Items from a dataset
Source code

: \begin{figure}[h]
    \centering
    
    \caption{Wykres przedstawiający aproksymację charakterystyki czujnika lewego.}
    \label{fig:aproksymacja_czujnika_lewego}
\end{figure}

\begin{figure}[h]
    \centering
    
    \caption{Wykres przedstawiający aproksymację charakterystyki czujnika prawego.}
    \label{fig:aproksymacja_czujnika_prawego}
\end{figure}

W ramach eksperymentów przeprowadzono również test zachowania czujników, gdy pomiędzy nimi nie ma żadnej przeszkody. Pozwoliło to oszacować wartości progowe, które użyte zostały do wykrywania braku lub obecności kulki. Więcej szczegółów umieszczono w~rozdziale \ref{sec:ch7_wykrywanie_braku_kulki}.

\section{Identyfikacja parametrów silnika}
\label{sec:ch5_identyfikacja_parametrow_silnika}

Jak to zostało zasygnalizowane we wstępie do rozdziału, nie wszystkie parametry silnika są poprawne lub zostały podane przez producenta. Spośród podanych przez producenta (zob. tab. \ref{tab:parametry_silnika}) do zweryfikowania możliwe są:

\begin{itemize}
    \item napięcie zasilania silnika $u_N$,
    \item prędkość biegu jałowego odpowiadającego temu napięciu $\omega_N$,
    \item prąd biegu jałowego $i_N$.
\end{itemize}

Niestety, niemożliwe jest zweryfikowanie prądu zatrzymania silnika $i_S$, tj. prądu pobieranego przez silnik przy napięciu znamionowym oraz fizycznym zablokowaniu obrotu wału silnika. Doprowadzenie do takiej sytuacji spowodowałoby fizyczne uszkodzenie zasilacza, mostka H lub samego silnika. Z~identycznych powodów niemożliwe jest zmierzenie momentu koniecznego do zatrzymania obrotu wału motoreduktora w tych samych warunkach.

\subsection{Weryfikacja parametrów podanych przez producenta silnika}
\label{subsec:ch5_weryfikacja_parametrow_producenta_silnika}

▶ Activity: An exact transcription of all the records is needed.

▶ Answer for the task:
Source code

: \begin{figure}[h]
    \centering
    
    \caption{Wykres przedstawiający aproksymację charakterystyki czujnika lewego.}
    \label{fig:aproksymacja_czujnika_lewego}
\end{figure}

\begin{figure}[h]
    \centering
    
    \caption{Wykres przedstawiający aproksymację charakterystyki czujnika prawego.}
    \label{fig:aproksymacja_czujnika_prawego}
\end{figure}

W ramach eksperymentów przeprowadzono również test zachowania czujników, gdy pomiędzy nimi nie ma żadnej przeszkody. Pozwoliło to oszacować wartości progowe, które użyte zostały do wykrywania braku lub obecności kulki. Więcej szczegółów umieszczono w~rozdziale \ref{sec:ch7_wykrywanie_braku_kulki}.

\section{Identyfikacja parametrów silnika}
\label{sec:ch5_identyfikacja_parametrow_silnika}

Jak to zostało zasygnalizowane we wstępie do rozdziału, nie wszystkie parametry silnika są poprawne lub zostały podane przez producenta. Spośród podanych przez producenta (zob. tab. \ref{tab:parametry_silnika}) do zweryfikowania możliwe są:

\begin{itemize}
    \item napięcie zasilania silnika $u_N$,
    \item prędkość biegu jałowego odpowiadającego temu napięciu $\omega_N$,
    \item prąd biegu jałowego $i_N$.
\end{itemize}

Niestety, niemożliwe jest zweryfikowanie prądu zatrzymania silnika $i_S$, tj. prądu pobieranego przez silnik przy napięciu znamionowym oraz fizycznym zablokowaniu obrotu wału silnika. Doprowadzenie do takiej sytuacji spowodowałoby fizyczne uszkodzenie zasilacza, mostka H lub samego silnika. Z~identycznych powodów niemożliwe jest zmierzenie momentu koniecznego do zatrzymania obrotu wału motoreduktora w tych samych warunkach.

\subsection{Weryfikacja parametrów podanych przez producenta silnika}
\label{subsec:ch5_weryfikacja_parametrow_producenta_silnika}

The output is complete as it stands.